This post is inspired by a NYTimes article.
Something worth pondering is a method that could allow companies like Facebook to share their data without revealing any personal privacy.
There are a lot of problems with both sharing and not sharing Facebook’s (and other companies alike)’s data. As users, we don’t want people to look into these data and find things pertaining to us individually. As scientists, we want transparency and the release of any research data for verification. For the sake of science.
While working at the Mobile Experience Lab (@MIT Media Lab) with Avea, a mobile company of Turkey, on methods of identifying “power users” in their mobile network, our research ability was severely limited by the lack of real data to analyze. Our collaboration also became very tedious. The workflow included generating random data in order to test our algorithm. Yet we would have nothing to look at, no patterns to find once our algorithm is ran.
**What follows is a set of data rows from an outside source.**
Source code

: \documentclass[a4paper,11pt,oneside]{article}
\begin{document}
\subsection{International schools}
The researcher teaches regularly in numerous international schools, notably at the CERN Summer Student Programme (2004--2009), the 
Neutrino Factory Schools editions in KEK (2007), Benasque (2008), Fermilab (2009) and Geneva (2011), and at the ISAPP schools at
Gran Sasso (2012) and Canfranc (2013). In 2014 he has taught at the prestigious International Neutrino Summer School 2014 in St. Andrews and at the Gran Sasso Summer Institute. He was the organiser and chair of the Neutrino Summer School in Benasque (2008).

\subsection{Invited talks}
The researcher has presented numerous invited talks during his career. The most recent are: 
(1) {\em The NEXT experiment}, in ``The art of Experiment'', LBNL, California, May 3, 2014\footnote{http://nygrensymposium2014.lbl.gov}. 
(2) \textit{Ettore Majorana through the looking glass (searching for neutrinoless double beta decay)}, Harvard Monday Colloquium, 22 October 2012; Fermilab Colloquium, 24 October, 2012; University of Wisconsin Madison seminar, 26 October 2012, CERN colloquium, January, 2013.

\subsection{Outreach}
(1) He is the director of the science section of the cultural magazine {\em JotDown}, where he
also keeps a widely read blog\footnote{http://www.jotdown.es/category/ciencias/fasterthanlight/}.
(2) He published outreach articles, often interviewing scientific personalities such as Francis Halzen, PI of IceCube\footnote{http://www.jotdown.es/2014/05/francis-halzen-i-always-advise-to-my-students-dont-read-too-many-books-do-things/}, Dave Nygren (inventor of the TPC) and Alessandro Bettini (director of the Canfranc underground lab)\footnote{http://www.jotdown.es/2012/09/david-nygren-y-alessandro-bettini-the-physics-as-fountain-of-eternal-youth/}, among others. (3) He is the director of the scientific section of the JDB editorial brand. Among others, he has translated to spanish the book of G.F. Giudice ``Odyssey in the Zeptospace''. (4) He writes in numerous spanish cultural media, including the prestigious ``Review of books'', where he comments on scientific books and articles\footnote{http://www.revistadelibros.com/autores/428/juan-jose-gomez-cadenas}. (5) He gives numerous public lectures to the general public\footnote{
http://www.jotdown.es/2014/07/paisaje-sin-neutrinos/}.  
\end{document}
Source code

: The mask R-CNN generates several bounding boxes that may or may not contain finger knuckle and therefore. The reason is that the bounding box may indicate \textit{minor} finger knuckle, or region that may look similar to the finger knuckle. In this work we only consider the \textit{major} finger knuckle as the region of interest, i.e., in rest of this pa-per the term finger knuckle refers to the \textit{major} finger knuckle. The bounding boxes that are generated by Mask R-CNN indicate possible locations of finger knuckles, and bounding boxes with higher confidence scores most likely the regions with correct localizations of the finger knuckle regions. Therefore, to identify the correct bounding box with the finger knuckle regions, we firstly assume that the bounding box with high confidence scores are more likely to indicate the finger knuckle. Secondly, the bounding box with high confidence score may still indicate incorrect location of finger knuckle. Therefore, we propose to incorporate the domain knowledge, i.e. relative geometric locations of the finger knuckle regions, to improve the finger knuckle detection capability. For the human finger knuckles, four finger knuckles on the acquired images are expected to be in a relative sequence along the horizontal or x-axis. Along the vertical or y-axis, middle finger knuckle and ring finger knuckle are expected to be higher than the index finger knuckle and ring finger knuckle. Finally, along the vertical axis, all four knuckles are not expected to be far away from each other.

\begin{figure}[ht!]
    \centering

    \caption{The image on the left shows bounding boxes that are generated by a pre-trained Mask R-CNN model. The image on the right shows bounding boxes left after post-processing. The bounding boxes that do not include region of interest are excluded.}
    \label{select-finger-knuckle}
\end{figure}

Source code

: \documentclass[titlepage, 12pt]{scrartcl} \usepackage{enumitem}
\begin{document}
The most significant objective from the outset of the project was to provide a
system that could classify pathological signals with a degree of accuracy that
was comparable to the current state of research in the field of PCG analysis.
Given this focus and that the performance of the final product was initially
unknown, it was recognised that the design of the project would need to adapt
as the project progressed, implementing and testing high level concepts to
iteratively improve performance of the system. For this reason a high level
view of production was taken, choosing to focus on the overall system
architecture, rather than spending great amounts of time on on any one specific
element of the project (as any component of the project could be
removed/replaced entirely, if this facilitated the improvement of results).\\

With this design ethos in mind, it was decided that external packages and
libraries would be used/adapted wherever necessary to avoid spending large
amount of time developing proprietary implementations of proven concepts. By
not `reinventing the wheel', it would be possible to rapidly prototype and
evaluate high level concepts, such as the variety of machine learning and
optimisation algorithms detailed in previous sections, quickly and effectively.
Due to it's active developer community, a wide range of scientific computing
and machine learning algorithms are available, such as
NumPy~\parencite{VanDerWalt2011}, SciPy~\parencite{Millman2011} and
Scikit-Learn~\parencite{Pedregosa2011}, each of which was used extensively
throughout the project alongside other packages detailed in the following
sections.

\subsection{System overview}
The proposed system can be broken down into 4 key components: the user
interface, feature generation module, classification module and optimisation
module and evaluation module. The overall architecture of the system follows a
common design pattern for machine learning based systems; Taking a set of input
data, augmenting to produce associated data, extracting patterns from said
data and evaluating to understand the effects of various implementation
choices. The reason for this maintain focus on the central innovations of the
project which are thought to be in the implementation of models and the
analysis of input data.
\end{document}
However, in a pure theoretical point of view, there need to be a way to allow scientists to analyze user data without the ability to pin down a particular individual.
On a very high level, I see two different ways to do this. One is to eliminate information such as name, address, phone number when these data are being sent for analyze. Another is a method that restricts researches to analyze individual data, only allow experiments to run on batches of data. Any attempt to hone down on a specific person or small group of people will result in inaccurate data.
As for the first suggestion, there is a clear problem. For most of us, our name, address, phone number are our identifications. But for others, they could be in a company of 1 or few, thus their company became another identifying. This also extends to their network, their selection of “likes”. Their statuses may reveal things about them. By this argument, we soon eliminates almost all information about a person, and therefore sharing no data. It is clear that this will not work.
As for the second suggestion, there could be hope. If we can add a virtual layer between data, and researchers — a layer that encrypts or smudges the data so it’s impossible for us, or our programs to align individual data and find anything particular about a single person, or a small group of people, then we will be close to fixing the tension between companies, users, and scientists.
I haven’t thought enough to figure out if this is possible or not. I could totally be bluffing.